Mou gaan dou, (Infernal Affairs)/The Departed - It's a simple concept and a wonder why it felt so fresh - there's a gangster "undercover" on the police force and his doppelganger infiltrating the crime organization he works for. Both know the other exists, and both are working to discover who the other is. Layers of misdirection and betrayal peel away and by the end of both films, the body count is high and you've been highly entertained, but jeez, these are different pictures. Everybody was glad to see Scorcese finally take a statuette home on Oscar night though I haven't heard anybody call it his best picture. The Departed was flawed. Where Infernal Affairs was a stiletto slipped between your ribs that you never saw coming, The Departed hacked away at you starting with your feet.

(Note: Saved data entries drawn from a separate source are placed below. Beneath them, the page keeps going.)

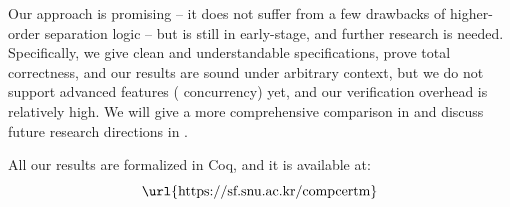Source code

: 
Our approach is promising -- it does not suffer from a few drawbacks of higher-order separation logic -- but is still in early-stage, and further research is needed.
Specifically, we give clean and understandable specifications, prove total correctness, and our results are sound under arbitrary context, but we do not support advanced features (\eg{} concurrency) yet, and our verification overhead is relatively high.
We will give a more comprehensive comparison in  and discuss future research directions in .









\bigskip
All our results are formalized in Coq, and it is available at: \[ \text{\url{https://sf.snu.ac.kr/compcertm}} \]

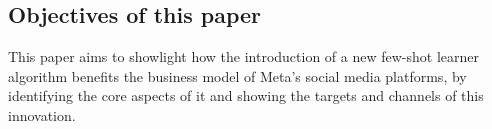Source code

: \subsection{Objectives of this paper}
This paper aims to showlight how the introduction of a new few-shot
learner algorithm benefits the business model of Meta's social media
platforms, by identifying the core aspects of it and showing the
targets and channels of this innovation.
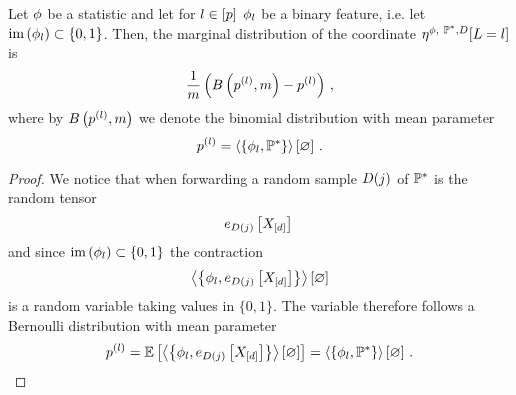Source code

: \begin{lemma}
	Let $\phi$ be a statistic and let for $l\in[p]$ $\phi_l$ be a binary feature, i.e. let $\mathrm{im}\left(\phi_l\right)\subset \{0,1\}$.
	Then, the marginal distribution of the coordinate $\expfamfluctuation[\selvariable=\statenumerator]$ is 
		\[\frac{1}{m}\left(B\left(p^{(l)},m\right)- p^{(l)}\right)  \, , \] 
	where by $B\left(p^{(l)},m\right)$ we denote the binomial distribution with mean parameter
		\[ p^{(l)} = \left\langle \left\{\phi_l, \mathbb{P}^*\right\}\right\rangle \left[ \varnothing \right] \, . \]
\end{lemma}
\begin{proof}
	We notice that when forwarding a random sample $D(j)$ of $\mathbb{P}^*$ is the random tensor
		\[ e_{D(j)}\left[X_{[d]}\right] \, \]
	and since $\mathrm{im}\left(\phi_l\right)\subset \{0,1\}$ the contraction
		\[ \left\langle \left\{\phi_l, e_{D(j)}\left[X_{[d]}\right]\right\}\right\rangle \left[ \varnothing \right] \]
	is a random variable taking values in $\{0,1\}$.
	The variable therefore follows a Bernoulli distribution with mean parameter
		\[ p^{(l)} = \mathbb{E}\left[\left\langle \left\{\phi_l, e_{D(j)}\left[X_{[d]}\right]\right\}\right\rangle \left[ \varnothing \right]\right] = \left\langle \left\{\phi_l, \mathbb{P}^*\right\}\right\rangle \left[ \varnothing \right]  \, . \]
\end{proof}


%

It went out of its way to please Jack Nicholson fans, (don't get me wrong - he's enjoyable, just ham handed and almost completely unnecessary)and chromosome counters, (again - love Vera Farmiga, but her role was a detour from the heart of the film - I don't think there was any female lead in Mou gaan dou). It was a gas to watch Scorcese and company have fun, and it's an amazingly satisfying movie while feeling like a toss off at the same time. Infernal Affairs has a leaner run time and plot line and delivers greater, Hong Kong style thrills in the gunfights. It also spawned a trilogy, (Mou gaan dou 2&3) and deserves to make western stars out of Tony Leung and Andrew Lau. In the end... I'm gonna go with The Departed.
Ju-on/The Grudge, Gin gwai/The Eye - Don't get me started on the English versions. Just see the originals.
Ringu/The Ring - Where Ringu was spare, The Ring inflated, though, in a rare exception, improved the original too. Both are worth seeing, as much as the sequals are not.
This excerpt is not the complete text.